Extracted information START
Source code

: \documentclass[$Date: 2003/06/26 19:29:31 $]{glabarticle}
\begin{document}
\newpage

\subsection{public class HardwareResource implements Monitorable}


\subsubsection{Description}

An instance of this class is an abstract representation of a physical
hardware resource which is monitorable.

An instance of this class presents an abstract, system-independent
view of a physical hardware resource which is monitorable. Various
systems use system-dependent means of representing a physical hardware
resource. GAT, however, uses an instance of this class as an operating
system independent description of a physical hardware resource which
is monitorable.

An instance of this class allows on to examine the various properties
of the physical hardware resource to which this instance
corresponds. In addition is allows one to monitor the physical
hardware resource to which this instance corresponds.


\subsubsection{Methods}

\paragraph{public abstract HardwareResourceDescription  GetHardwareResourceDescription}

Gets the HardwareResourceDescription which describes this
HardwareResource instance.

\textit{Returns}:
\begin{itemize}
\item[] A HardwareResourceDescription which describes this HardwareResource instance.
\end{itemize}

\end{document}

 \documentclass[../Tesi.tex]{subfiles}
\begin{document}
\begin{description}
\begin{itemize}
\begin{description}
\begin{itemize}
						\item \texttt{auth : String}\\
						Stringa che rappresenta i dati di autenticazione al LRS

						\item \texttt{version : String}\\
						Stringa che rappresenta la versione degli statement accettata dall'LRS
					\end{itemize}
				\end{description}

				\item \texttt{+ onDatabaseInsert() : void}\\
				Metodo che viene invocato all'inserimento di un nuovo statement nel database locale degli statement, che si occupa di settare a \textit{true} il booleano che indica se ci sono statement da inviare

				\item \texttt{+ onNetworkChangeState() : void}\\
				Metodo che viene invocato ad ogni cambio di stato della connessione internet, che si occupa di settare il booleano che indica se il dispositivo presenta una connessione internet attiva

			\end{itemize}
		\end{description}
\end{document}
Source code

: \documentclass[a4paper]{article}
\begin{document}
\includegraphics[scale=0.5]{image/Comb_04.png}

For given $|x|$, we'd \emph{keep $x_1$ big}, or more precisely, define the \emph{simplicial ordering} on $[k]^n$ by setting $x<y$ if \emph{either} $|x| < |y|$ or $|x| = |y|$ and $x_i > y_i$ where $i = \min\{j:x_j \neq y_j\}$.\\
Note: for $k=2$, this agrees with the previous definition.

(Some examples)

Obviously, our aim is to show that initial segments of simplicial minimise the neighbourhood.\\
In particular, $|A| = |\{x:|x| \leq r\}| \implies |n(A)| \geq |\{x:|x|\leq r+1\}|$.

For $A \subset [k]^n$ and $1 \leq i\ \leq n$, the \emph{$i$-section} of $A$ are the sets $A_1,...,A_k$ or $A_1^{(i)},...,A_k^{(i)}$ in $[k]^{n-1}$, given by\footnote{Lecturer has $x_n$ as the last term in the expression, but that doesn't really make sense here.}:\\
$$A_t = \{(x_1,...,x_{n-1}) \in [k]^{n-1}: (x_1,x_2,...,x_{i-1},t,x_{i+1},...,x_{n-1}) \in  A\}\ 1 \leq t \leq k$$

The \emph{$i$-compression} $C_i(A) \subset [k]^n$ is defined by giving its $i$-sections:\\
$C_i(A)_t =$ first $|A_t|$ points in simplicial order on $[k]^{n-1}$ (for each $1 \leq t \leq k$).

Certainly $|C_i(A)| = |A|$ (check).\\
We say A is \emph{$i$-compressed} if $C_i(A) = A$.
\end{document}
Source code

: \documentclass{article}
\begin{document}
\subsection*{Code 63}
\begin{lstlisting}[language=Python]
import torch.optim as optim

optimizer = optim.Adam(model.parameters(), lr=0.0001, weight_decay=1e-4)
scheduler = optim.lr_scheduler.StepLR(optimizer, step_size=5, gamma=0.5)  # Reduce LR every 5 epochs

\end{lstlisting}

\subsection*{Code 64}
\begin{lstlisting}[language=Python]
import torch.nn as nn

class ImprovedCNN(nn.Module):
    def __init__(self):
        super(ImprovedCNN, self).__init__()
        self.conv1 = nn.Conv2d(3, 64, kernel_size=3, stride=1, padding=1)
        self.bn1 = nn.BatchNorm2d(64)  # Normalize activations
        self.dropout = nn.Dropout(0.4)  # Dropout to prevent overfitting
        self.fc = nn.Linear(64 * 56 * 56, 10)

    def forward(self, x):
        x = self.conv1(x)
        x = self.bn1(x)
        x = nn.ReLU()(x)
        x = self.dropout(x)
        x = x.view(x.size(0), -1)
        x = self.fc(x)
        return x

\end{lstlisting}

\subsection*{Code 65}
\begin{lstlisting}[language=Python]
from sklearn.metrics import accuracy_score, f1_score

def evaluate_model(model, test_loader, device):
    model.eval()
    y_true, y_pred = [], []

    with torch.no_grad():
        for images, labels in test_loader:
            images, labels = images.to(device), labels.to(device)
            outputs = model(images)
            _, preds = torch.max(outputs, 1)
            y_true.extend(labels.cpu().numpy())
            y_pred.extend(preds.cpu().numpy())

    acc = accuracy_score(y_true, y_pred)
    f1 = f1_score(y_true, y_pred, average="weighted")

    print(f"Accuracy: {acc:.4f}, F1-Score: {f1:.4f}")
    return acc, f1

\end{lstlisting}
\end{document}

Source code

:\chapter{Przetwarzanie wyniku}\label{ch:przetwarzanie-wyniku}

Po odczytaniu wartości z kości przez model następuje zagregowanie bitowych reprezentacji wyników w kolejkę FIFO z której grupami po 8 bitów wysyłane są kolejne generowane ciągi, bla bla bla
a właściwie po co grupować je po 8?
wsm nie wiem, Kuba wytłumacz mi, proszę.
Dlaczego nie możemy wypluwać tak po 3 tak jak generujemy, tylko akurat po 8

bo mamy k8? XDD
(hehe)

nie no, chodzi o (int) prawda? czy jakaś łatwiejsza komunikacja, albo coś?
Extracted information END
Your task is to quote the lines above, beginning with the first and ending with the one that holds "An instance of this class presents".

Source code

: \documentclass[$Date: 2003/06/26 19:29:31 $]{glabarticle}
\begin{document}
\newpage

\subsection{public class HardwareResource implements Monitorable}


\subsubsection{Description}

An instance of this class is an abstract representation of a physical
hardware resource which is monitorable.

An instance of this class presents an abstract, system-independent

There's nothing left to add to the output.